## Exercise objective
Please repeat the lines below, exactly and only, from the one that holds "三、為確認階段管制目標執行狀況，中央主管機關得進行現場調查及模擬實驗。" through the one that holds "第十三條 (中央目的事業主管".

## Supplied records
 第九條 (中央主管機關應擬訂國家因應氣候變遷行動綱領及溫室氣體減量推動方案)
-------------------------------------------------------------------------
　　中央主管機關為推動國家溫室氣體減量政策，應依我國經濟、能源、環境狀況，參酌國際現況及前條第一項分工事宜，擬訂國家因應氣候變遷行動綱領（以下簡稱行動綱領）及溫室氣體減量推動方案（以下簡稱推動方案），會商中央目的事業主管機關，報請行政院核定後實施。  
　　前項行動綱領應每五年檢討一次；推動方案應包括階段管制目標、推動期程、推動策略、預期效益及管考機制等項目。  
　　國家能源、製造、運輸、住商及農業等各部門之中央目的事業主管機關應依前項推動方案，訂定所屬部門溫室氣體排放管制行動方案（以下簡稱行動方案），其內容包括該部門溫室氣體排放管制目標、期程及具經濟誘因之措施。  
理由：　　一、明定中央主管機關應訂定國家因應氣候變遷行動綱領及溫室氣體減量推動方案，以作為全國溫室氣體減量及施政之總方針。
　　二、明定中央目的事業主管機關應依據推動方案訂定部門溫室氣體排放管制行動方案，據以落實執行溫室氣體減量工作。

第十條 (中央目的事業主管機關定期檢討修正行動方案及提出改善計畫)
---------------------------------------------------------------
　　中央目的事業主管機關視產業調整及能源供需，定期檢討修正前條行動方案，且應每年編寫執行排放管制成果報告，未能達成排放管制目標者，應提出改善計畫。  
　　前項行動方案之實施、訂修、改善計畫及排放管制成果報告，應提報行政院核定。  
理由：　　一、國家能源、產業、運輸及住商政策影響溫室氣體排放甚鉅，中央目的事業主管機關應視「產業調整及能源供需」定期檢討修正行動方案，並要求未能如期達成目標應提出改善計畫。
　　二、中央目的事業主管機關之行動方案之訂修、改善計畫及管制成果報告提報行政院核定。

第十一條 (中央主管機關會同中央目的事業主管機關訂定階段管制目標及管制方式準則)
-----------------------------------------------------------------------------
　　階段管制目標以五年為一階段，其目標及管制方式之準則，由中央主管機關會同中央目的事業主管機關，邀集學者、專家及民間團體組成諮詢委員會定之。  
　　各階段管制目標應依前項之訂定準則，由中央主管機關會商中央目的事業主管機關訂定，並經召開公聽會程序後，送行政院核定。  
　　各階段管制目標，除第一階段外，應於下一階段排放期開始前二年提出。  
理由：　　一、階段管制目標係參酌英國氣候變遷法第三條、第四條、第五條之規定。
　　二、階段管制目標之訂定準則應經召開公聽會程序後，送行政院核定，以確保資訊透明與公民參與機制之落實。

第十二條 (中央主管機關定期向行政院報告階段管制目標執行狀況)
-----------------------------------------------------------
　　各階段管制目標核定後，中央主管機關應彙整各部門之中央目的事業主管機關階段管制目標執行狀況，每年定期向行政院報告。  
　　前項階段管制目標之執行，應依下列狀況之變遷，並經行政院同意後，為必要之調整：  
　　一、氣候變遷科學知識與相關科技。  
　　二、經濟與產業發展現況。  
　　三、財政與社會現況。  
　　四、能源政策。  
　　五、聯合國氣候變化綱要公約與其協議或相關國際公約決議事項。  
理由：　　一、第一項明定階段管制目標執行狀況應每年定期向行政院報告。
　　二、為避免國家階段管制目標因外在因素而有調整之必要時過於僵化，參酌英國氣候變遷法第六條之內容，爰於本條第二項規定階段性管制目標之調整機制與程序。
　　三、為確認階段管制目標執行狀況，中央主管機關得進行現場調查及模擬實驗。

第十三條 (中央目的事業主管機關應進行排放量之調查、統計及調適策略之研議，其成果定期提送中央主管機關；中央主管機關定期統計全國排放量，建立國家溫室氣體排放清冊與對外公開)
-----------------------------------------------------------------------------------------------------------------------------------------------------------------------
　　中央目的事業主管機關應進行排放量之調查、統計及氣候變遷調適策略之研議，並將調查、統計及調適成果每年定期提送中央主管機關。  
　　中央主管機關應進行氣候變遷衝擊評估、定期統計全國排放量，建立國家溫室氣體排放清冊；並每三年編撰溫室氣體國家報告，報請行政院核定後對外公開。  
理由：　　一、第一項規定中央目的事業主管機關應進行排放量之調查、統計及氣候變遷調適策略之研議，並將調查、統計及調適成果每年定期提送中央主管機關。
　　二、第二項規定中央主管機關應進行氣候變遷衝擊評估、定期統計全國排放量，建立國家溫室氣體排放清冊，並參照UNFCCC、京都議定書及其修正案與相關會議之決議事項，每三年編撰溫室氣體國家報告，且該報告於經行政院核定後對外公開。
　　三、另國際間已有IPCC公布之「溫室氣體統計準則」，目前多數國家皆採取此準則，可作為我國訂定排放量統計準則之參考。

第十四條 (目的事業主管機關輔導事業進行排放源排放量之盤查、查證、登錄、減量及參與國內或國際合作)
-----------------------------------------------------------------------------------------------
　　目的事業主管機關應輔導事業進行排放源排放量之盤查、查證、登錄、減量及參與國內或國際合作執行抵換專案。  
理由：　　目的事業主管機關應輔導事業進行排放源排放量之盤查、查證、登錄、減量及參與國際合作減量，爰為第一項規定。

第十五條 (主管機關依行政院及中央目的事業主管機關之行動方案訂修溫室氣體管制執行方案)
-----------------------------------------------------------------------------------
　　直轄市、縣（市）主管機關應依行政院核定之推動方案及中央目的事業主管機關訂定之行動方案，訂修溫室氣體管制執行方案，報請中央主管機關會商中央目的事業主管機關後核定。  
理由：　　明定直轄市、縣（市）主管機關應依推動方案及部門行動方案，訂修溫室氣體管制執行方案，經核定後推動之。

## Result for this exercise
　　三、為確認階段管制目標執行狀況，中央主管機關得進行現場調查及模擬實驗。

第十三條 (中央目的事業主管機關應進行排放量之調查、統計及調適策略之研議，其成果定期提送中央主管機關；中央主管機關定期統計全國排放量，建立國家溫室氣體排放清冊與對外公開)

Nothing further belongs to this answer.